If you put the particle texture alpha/ color output in the opacity of the additive material, you shouldn’t be able to see the edges of the mesh since they would be invisible. If only the edge is visibile you can clamp the textures U and V in the Texture File. (i only know how it is done in Unreal) If you want the effect to be seen from all perspectives i would make the material two sided too.
As valentin said, this example is just a particle Sprite and not a Mesh Particle since a mesh is not needed.
In unreal i would recommend using Niagara Systems. I dont know what program you are using to create the FX.
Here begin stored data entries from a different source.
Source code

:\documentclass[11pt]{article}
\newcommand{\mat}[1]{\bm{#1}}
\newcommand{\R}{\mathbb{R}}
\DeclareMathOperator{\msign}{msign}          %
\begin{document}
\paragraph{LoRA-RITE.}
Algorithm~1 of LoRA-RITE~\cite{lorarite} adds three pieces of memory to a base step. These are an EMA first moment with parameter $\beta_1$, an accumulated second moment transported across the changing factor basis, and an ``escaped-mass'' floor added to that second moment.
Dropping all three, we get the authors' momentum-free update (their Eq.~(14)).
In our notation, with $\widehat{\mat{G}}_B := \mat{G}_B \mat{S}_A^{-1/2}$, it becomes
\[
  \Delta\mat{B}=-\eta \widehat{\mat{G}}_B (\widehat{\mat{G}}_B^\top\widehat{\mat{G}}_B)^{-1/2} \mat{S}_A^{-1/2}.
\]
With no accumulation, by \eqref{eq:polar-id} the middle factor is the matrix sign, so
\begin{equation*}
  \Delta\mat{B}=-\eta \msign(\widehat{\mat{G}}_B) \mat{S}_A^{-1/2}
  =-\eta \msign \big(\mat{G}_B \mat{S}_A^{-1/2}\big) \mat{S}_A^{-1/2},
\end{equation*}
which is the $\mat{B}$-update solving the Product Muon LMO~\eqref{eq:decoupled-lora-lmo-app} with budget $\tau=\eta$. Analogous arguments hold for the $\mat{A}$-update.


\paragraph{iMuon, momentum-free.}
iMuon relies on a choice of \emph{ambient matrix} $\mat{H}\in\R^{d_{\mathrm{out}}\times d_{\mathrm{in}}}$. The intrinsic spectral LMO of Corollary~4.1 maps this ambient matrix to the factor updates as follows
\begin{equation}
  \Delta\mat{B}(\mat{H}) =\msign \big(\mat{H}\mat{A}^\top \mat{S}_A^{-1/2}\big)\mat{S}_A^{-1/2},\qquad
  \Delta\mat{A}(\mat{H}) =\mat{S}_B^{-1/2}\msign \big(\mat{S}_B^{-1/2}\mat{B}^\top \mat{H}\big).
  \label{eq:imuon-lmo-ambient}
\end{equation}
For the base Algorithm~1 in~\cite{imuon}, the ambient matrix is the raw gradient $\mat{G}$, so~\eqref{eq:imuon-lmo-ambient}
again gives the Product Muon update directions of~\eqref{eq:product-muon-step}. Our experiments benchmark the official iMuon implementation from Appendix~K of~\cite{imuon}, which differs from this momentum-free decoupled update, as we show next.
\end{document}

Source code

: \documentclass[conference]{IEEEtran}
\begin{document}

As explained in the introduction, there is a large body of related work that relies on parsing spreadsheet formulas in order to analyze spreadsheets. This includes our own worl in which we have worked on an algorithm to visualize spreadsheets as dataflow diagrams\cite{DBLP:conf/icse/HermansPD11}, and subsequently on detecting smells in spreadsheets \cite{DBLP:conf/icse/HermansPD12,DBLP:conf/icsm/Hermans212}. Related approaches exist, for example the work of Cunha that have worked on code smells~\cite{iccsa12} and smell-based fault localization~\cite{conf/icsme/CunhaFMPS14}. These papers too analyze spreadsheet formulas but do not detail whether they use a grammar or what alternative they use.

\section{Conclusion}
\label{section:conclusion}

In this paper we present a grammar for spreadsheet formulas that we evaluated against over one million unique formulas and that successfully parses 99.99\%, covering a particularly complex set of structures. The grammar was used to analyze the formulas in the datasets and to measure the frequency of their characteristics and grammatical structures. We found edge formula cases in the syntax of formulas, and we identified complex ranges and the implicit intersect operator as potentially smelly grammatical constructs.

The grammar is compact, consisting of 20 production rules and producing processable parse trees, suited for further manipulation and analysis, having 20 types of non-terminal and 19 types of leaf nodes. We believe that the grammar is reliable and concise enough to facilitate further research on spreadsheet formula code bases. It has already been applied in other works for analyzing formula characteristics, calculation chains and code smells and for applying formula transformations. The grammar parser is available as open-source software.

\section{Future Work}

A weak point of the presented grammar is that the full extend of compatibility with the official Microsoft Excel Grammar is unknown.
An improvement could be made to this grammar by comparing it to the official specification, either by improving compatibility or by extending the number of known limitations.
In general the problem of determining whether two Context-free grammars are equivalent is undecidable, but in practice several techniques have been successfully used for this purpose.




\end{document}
Breakdown of what i asume the Effect is consisting of:
Particle Sprite, Additive Material for Blade
Particle Sprite, Additive for Handle
Particle Sprite, Additive, with Erosion and Distortion for the Glowy white fog
Particle Sprite, Additive with high Value for the little particles
Additional Material Mask for the hilt,sword and little asset at the end of the sword to glow too
IMO: In unreal you can get the glow behind the sword by changing the sort order aswell, no need to add a negative camera offset
Take this with a grain of salt since i am unexperienced myself
Please, be sure about your texture resolution - it must have power of two demensions. For example 8x8,16x16 … 1024x1024, 2048x2048, 4096x4096 and avoid this 3000x3000. Just notice
Hahahaha yes i know. I had some weird settings in Photoshop when i created this texture, thats why its so big and has such a weird number. But thanks for reminding me. I usually use 1024x1024 and 512x512, i don´t need higher resolutions since my camera distance is far enough away most of the time. Sorry for this faux pas
Can you explain the technical reason why you wouldn´t use resolutions that arent the power of two?
Do you have a link or resource? I have always avoided these measurments naturally and don’t even know why.